(Task data Opens)

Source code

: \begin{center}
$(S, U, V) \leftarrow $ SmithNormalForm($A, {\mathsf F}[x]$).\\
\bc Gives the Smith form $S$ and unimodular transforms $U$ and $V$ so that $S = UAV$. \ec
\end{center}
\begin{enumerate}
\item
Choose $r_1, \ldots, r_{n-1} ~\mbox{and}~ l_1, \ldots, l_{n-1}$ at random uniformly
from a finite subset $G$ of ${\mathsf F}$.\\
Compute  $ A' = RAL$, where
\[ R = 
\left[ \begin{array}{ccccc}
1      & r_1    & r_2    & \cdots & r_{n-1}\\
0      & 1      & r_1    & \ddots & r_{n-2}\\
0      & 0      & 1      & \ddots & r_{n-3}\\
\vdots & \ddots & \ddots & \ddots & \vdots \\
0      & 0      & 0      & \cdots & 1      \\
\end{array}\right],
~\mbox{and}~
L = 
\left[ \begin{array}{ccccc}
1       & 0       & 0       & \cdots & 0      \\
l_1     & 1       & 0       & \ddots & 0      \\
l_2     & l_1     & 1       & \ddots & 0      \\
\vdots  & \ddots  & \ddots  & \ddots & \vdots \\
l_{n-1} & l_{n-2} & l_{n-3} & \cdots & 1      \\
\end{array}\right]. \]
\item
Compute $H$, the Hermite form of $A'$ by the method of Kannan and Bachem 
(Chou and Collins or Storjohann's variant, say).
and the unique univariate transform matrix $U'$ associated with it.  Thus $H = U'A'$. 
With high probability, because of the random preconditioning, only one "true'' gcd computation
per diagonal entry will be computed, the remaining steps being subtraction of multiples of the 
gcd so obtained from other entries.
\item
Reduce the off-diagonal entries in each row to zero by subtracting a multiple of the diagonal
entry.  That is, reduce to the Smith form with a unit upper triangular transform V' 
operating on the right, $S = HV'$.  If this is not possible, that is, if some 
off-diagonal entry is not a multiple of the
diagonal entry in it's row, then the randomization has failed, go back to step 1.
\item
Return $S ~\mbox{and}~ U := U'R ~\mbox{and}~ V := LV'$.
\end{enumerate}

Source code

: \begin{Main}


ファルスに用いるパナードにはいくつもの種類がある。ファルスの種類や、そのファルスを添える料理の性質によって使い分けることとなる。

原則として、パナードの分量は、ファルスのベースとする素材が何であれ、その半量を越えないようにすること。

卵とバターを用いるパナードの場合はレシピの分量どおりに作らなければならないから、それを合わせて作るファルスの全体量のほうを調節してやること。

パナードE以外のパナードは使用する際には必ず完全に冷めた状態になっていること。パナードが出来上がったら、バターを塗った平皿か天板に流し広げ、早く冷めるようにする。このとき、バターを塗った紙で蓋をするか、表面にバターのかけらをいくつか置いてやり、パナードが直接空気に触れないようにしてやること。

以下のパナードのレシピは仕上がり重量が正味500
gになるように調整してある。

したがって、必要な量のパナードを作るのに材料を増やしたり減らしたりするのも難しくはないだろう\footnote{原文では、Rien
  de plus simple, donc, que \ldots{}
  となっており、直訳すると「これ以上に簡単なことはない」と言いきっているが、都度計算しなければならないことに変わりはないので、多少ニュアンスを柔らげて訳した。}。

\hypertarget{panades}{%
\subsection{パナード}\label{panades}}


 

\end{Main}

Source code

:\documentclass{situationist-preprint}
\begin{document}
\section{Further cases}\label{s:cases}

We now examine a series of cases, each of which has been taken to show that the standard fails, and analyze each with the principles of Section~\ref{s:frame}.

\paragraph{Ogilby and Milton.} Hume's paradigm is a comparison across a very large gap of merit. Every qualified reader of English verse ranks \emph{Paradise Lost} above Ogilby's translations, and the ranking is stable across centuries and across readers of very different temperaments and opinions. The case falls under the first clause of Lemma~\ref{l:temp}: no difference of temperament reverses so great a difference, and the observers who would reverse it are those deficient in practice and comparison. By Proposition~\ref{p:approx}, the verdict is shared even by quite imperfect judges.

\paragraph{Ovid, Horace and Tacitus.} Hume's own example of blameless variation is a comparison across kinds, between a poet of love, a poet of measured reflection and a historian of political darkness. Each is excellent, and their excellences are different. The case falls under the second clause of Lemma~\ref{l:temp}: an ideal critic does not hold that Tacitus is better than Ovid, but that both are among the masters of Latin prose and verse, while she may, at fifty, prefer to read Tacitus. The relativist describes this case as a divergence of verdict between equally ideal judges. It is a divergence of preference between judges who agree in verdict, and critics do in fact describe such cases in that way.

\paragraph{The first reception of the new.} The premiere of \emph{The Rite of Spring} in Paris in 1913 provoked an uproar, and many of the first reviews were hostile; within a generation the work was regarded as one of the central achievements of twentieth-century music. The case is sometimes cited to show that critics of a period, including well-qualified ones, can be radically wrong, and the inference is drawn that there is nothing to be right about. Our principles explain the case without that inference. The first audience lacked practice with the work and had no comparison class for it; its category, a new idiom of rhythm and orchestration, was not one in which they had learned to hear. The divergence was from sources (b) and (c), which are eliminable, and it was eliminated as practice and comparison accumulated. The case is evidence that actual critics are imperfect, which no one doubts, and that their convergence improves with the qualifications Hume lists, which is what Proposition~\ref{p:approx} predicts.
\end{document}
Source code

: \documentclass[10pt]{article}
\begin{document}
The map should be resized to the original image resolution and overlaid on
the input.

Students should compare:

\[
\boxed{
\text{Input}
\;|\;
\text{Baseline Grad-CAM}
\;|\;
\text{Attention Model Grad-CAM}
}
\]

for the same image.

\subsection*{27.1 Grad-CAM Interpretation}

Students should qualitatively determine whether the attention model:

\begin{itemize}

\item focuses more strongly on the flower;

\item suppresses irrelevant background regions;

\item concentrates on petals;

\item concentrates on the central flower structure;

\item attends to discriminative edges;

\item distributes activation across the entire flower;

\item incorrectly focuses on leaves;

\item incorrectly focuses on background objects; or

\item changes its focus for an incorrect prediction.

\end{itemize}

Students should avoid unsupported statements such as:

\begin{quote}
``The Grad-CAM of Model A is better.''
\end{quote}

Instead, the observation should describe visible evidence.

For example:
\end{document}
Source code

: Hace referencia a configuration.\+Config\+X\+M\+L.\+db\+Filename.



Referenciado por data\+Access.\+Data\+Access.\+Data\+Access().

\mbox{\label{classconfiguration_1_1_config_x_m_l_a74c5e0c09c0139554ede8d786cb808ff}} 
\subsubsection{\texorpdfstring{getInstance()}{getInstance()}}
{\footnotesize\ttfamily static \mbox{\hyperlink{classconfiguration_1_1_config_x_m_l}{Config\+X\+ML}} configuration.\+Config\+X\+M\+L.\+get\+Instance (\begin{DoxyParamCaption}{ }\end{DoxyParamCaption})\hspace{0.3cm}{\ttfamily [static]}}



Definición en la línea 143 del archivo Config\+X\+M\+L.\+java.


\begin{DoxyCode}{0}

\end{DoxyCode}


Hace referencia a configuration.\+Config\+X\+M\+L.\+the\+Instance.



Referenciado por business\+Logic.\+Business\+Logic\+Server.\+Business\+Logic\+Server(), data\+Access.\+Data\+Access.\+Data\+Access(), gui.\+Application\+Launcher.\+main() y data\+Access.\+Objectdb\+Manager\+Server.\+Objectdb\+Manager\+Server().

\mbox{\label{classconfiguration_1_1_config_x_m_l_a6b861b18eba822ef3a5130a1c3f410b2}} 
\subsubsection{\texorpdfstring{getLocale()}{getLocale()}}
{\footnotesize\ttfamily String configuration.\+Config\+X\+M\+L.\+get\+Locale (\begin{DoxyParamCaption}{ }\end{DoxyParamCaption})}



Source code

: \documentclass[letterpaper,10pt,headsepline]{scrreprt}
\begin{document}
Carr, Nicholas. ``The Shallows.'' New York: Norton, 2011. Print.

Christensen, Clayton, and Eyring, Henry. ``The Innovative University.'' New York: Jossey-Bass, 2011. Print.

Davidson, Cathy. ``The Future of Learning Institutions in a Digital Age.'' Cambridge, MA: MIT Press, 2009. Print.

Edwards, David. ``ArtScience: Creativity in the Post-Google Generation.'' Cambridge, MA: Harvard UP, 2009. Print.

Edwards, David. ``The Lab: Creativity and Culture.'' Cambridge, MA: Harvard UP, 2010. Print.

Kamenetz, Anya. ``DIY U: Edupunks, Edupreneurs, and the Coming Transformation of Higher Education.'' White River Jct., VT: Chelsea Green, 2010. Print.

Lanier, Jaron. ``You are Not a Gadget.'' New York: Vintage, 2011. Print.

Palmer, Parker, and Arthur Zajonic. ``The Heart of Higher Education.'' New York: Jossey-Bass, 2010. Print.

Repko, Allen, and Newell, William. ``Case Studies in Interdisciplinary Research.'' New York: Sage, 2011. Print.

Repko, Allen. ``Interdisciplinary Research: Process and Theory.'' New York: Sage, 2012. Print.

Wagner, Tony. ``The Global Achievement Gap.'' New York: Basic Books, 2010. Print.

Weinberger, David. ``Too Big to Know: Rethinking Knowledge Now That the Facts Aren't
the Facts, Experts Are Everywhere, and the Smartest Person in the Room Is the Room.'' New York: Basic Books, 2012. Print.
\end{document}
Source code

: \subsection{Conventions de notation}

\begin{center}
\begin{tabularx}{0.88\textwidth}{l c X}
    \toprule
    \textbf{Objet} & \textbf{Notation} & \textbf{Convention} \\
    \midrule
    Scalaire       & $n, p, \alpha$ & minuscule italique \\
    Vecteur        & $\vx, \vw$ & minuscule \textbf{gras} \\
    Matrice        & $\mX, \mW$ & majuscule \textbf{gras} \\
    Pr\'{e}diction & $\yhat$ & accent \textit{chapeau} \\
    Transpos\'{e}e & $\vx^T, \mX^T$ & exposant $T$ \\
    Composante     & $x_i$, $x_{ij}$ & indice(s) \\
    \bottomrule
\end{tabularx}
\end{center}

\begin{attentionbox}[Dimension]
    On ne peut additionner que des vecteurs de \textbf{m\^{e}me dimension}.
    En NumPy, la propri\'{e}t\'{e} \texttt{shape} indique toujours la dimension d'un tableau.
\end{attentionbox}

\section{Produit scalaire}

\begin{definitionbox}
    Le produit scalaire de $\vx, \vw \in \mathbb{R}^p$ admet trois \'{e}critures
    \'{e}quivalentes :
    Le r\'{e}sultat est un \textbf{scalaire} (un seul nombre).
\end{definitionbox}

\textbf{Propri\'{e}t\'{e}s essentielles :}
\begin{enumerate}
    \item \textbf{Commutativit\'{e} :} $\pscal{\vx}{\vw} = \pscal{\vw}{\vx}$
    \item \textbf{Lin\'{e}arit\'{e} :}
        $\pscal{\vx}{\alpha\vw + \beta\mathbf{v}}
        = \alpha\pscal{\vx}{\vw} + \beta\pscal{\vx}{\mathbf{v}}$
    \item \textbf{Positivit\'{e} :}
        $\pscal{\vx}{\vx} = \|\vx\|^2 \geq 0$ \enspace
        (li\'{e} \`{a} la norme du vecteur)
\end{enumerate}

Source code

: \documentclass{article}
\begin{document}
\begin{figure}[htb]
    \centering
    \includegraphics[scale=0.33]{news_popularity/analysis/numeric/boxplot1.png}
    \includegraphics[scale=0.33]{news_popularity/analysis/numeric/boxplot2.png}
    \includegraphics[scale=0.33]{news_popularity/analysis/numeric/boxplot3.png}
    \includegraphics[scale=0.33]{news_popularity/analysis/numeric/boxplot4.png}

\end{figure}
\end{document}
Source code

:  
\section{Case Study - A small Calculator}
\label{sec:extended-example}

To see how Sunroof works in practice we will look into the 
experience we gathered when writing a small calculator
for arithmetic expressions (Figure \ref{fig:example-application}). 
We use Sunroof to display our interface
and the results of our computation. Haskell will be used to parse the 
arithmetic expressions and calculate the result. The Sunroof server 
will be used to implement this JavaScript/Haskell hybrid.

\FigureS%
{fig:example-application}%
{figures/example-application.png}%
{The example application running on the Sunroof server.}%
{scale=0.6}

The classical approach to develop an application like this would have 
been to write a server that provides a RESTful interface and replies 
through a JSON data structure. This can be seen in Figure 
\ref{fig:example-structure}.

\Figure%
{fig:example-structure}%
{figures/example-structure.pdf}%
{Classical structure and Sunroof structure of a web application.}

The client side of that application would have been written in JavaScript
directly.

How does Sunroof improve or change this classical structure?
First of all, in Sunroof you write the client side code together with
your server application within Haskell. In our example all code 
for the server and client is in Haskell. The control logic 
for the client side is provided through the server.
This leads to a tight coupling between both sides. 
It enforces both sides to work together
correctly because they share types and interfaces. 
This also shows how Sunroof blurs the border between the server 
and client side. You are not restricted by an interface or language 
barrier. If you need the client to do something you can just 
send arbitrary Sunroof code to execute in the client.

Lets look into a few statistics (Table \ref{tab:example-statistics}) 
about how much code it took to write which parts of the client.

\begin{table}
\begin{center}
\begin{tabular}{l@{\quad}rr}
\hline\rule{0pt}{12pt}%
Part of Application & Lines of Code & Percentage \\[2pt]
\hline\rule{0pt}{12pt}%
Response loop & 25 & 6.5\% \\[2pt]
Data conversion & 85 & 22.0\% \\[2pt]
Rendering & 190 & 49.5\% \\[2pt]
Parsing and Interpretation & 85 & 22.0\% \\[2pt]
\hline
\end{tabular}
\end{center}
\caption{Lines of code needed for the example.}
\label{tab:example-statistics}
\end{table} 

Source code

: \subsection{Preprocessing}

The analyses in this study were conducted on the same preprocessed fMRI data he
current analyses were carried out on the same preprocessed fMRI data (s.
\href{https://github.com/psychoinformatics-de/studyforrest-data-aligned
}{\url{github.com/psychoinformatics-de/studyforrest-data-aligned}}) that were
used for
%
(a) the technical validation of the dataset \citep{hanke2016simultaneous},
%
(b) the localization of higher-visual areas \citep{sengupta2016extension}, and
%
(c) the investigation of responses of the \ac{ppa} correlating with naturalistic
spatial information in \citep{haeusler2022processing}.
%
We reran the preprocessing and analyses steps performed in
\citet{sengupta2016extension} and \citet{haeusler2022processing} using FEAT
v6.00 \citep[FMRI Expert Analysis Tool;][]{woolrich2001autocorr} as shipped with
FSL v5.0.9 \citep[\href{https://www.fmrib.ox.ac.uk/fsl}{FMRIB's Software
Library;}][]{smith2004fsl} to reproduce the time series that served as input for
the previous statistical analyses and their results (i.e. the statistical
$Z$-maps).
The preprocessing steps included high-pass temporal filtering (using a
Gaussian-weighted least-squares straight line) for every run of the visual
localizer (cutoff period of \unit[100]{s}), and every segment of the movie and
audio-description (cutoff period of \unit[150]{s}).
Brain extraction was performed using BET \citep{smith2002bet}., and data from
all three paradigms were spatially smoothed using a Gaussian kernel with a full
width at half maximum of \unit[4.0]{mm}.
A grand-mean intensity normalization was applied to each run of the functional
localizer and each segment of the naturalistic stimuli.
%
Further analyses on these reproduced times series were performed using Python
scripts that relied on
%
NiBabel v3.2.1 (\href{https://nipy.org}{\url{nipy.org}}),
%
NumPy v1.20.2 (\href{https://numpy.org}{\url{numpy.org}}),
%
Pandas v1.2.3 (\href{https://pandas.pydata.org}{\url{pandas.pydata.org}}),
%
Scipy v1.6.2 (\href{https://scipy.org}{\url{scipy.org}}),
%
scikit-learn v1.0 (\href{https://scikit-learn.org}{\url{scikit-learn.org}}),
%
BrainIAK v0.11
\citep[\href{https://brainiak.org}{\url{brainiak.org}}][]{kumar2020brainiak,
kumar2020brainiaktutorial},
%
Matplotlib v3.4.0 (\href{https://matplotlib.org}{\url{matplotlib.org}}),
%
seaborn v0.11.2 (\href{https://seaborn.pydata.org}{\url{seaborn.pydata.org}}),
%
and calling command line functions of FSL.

(Task data Closes)

The word "psychoinformatics" appears in some lines above. Return every one of those lines.

» The answer:
\href{https://github.com/psychoinformatics-de/studyforrest-data-aligned
}{\url{github.com/psychoinformatics-de/studyforrest-data-aligned}}) that were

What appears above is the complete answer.